Les grandioses manifestations du Hirak ont fait éclater en 2019 les cadres étroits qui limitaient l’exercice de certains droits constitutionnels, en premier lieu le droit de manifester.

Pendant sa phase « bénie » ou « Hirak populaire originel » selon le préambule de la Constitution, la société civile a élargi le champ d’exercice des libertés individuelles. Pendant cette phase, sa revendication principale, la démission du défunt président Bouteflika, était partagée par le commandement de l’Armée. L’expression des opinions s’est trouvée libérée.

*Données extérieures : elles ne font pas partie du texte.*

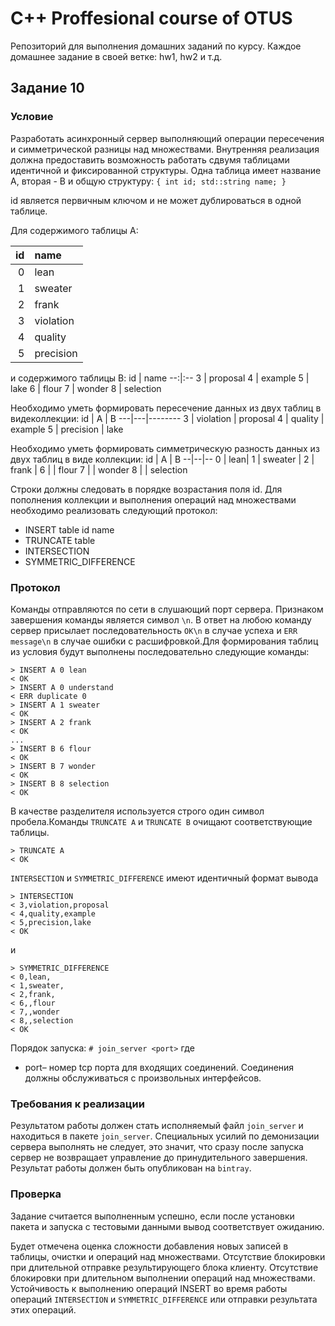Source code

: # C++ Proffesional course of OTUS

 Репозиторий для выполнения домашних заданий по курсу.
 Каждое домашнее задание в своей ветке: hw1, hw2 и т.д.

 ## Задание 10
 
### Условие
 Разработать асинхронный сервер выполняющий операции пересечения и симметрической разницы над множествами.
 Внутренняя реализация должна предоставить возможность работать сдвумя таблицами идентичной и фиксированной структуры. 
 Одна таблица имеет название A, вторая - B и общую структуру: 
 `{ int id; std::string name; } ` 
  
 id является первичным ключом и не может дублироваться в одной таблице.
 
 Для содержимого таблицы A:
 
 id | name
 --:|:---
 0 | lean
 1 | sweater
 2 | frank
 3 | violation
 4 | quality
 5 | precision

 и содержимого таблицы B:
 id | name
 --:|:--
 3 | proposal
 4 | example
 5 | lake
 6 | flour
 7 | wonder
 8 | selection
 
 Необходимо уметь формировать пересечение данных из двух таблиц в видеколлекции:
 id | A | B
 ---|---|--------
3 | violation | proposal
4 | quality   | example
5 | precision | lake

Необходимо уметь формировать симметрическую разность данных из двух таблиц в виде коллекции:
id | A | B
--|--|--
0 | lean| 
1 | sweater   |
2 | frank     |
6 | | flour
7 | | wonder
8 | | selection

Строки должны следовать в порядке возрастания поля id.
Для пополнения коллекции и выполнения операций над множествами необходимо реализовать следующий протокол:

 - INSERT table id name
 - TRUNCATE table
 - INTERSECTION
 - SYMMETRIC_DIFFERENCE
 
 ### Протокол
 Команды отправляются по сети в слушающий порт сервера.  Признаком завершения команды является символ `\n`. В ответ на любою команду сервер присылает последовательность `OK\n` в случае успеха и `ERR message\n` в случае ошибки с расшифровкой.Для формирования таблиц из условия будут выполнены последовательно следующие команды:
 ```
 > INSERT A 0 lean
 < OK
 > INSERT A 0 understand
 < ERR duplicate 0
 > INSERT A 1 sweater
 < OK
 > INSERT A 2 frank
 < OK
 ...
 > INSERT B 6 flour
 < OK
 > INSERT B 7 wonder
 < OK
 > INSERT B 8 selection
 < OK
 ```
В качестве разделителя используется строго один символ пробела.Команды
`TRUNCATE A` и `TRUNCATE B` очищают соответствующие таблицы.
```
> TRUNCATE A
< OK
```
`INTERSECTION` и `SYMMETRIC_DIFFERENCE` имеют идентичный формат вывода
```
> INTERSECTION
< 3,violation,proposal
< 4,quality,example
< 5,precision,lake
< OK
```
и
```
> SYMMETRIC_DIFFERENCE
< 0,lean,
< 1,sweater,
< 2,frank,
< 6,,flour
< 7,,wonder
< 8,,selection
< OK
```
Порядок запуска:
`# join_server <port>`
где
- port– номер tcp порта для входящих соединений. Соединения должны обслуживаться с произвольных интерфейсов.
  
### Требования к реализации
Результатом работы должен стать исполняемый файл `join_server` и находиться в пакете `join_server`. Специальных усилий по демонизации сервера выполнять не следует, это значит, что сразу после запуска сервер не возвращает управление до принудительного завершения. Результат работы должен быть опубликован на `bintray`. 
### Проверка
Задание считается выполненным успешно, если после установки пакета и запуска с тестовыми данными вывод соответствует ожиданию.

Будет отмечена оценка сложности добавления новых записей в таблицы, очистки и операций над множествами. Отсутствие блокировки при длительной  отправке  результирующего  блока  клиенту. Отсутствие блокировки  при  длительном  выполнении  операций  над  множествами. Устойчивость к выполнению операций INSERT во время работы операций `INTERSECTION` и `SYMMETRIC_DIFFERENCE` или отправки результата этих операций.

Dès lors que le Hirak est entré dans sa phase de damnation s’amorça alors un processus de rétrécissement du champ d’exercice des libertés individuelles et politiques. Dans cette phase d’affaiblissement de sa base sociale, ses revendications s’écartaient des préoccupations du pouvoir qui venait de se consolider à la faveur de la Présidentielle de décembre 2019.

La répression policière et judiciaire qui s’en est suivie a abouti à la neutralisation du Hirak et à des condamnations et emprisonnements de nombreux animateurs des manifestations. Depuis, on peut parler de reflux du mouvement de la société civile.

Au cours de cette grande période, les manifestants, animateurs et activistes du Hirak n’ont pas prêté ou pas voulu prêter attention aux communiqués répétés du ministère de l’Intérieur qui rappelait les conditions légales d’exercice du droit de manifester. Il est de tradition en Algérie d’opposer légitimité et légalité.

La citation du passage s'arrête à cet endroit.